#### ACTION ITEM:
Search the material below for the string "mode" and copy each line where it appears.
****
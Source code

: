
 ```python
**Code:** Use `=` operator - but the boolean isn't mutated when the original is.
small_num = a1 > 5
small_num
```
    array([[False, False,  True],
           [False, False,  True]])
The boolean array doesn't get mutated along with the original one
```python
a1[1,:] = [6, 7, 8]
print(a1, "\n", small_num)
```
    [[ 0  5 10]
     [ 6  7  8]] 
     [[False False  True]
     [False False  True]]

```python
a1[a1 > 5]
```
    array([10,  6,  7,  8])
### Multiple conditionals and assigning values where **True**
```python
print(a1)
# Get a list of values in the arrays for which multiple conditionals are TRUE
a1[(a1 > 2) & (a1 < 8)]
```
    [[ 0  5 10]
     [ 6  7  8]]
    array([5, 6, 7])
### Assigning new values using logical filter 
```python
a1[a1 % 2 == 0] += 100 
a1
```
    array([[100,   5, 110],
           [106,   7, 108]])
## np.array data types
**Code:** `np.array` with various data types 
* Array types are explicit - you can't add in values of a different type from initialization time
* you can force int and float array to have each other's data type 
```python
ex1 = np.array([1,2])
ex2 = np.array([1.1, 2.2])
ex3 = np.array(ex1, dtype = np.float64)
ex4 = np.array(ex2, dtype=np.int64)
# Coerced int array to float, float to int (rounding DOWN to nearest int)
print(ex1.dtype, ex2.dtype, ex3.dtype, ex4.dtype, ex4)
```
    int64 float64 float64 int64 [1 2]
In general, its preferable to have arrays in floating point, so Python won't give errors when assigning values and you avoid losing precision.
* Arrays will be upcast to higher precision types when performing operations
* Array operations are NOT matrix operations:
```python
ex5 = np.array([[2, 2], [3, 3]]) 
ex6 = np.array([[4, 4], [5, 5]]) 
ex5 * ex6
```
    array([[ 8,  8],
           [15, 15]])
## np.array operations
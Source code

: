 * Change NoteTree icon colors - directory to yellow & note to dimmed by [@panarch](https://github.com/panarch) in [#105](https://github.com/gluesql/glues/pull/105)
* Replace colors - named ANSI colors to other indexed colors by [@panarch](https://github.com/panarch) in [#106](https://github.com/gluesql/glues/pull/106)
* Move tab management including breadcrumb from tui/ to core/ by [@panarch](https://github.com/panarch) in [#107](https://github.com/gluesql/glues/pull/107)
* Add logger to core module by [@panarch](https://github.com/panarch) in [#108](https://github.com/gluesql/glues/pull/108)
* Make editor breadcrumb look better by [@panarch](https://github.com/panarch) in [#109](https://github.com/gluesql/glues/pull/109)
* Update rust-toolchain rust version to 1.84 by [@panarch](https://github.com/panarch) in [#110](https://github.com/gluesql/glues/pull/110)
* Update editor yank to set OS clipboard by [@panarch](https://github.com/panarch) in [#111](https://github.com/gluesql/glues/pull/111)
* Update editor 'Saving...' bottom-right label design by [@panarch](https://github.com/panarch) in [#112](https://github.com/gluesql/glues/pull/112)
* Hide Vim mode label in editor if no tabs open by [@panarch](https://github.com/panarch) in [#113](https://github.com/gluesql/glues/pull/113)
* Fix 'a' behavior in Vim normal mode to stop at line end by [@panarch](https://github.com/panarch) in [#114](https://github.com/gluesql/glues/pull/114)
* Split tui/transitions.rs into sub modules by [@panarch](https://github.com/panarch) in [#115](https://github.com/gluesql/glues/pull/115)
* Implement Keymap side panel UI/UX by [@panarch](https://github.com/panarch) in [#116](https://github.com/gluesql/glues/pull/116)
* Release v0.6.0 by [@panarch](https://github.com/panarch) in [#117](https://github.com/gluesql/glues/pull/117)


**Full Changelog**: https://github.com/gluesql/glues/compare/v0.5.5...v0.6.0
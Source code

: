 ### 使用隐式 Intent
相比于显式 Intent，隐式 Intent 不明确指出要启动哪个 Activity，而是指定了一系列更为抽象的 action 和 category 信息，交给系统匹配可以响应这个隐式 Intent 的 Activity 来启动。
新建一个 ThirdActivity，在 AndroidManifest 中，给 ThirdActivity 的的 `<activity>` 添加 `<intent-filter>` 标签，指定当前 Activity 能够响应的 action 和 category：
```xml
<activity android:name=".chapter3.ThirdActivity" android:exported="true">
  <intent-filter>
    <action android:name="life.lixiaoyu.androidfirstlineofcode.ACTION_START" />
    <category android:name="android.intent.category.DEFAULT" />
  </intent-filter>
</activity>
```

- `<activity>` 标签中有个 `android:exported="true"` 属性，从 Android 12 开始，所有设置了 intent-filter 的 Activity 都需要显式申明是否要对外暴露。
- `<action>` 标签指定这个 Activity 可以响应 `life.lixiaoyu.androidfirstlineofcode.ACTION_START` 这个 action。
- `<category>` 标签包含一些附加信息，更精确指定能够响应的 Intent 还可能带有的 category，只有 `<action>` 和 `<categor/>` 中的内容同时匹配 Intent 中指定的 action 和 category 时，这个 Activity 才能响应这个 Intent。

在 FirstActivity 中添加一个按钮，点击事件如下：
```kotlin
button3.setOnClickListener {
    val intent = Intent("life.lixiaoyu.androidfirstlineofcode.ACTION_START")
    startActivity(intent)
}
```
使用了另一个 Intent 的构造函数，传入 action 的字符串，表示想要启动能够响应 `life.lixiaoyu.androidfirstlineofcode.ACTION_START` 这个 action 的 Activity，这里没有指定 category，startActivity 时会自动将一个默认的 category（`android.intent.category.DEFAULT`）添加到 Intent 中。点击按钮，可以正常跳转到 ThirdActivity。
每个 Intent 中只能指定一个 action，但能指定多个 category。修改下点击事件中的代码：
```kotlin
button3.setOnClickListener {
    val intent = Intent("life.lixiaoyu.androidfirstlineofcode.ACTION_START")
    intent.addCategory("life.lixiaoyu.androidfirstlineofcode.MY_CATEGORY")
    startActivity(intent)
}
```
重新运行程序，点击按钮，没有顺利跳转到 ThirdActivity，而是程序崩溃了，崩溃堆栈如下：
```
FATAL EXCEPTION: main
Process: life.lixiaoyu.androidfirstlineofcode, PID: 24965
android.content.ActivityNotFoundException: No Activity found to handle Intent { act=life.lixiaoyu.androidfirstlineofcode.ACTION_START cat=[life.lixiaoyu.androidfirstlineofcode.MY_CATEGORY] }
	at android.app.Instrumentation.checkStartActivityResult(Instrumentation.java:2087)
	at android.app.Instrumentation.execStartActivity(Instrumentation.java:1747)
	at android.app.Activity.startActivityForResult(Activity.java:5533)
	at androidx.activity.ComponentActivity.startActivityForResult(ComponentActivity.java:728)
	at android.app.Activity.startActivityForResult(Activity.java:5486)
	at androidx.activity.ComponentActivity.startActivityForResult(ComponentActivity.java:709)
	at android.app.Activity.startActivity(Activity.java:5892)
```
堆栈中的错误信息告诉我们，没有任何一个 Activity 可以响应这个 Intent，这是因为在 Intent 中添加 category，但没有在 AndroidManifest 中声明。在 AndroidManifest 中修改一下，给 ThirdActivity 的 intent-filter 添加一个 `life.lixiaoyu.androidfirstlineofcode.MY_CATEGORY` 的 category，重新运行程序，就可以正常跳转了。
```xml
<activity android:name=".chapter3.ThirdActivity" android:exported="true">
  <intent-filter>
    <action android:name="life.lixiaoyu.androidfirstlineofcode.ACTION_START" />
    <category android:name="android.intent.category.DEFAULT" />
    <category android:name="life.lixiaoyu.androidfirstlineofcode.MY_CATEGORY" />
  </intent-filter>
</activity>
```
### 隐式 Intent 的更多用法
****
#### WRITTEN RESPONSE:
* Hide Vim mode label in editor if no tabs open by [@panarch](https://github.com/panarch) in [#113](https://github.com/gluesql/glues/pull/113)
* Fix 'a' behavior in Vim normal mode to stop at line end by [@panarch](https://github.com/panarch) in [#114](https://github.com/gluesql/glues/pull/114)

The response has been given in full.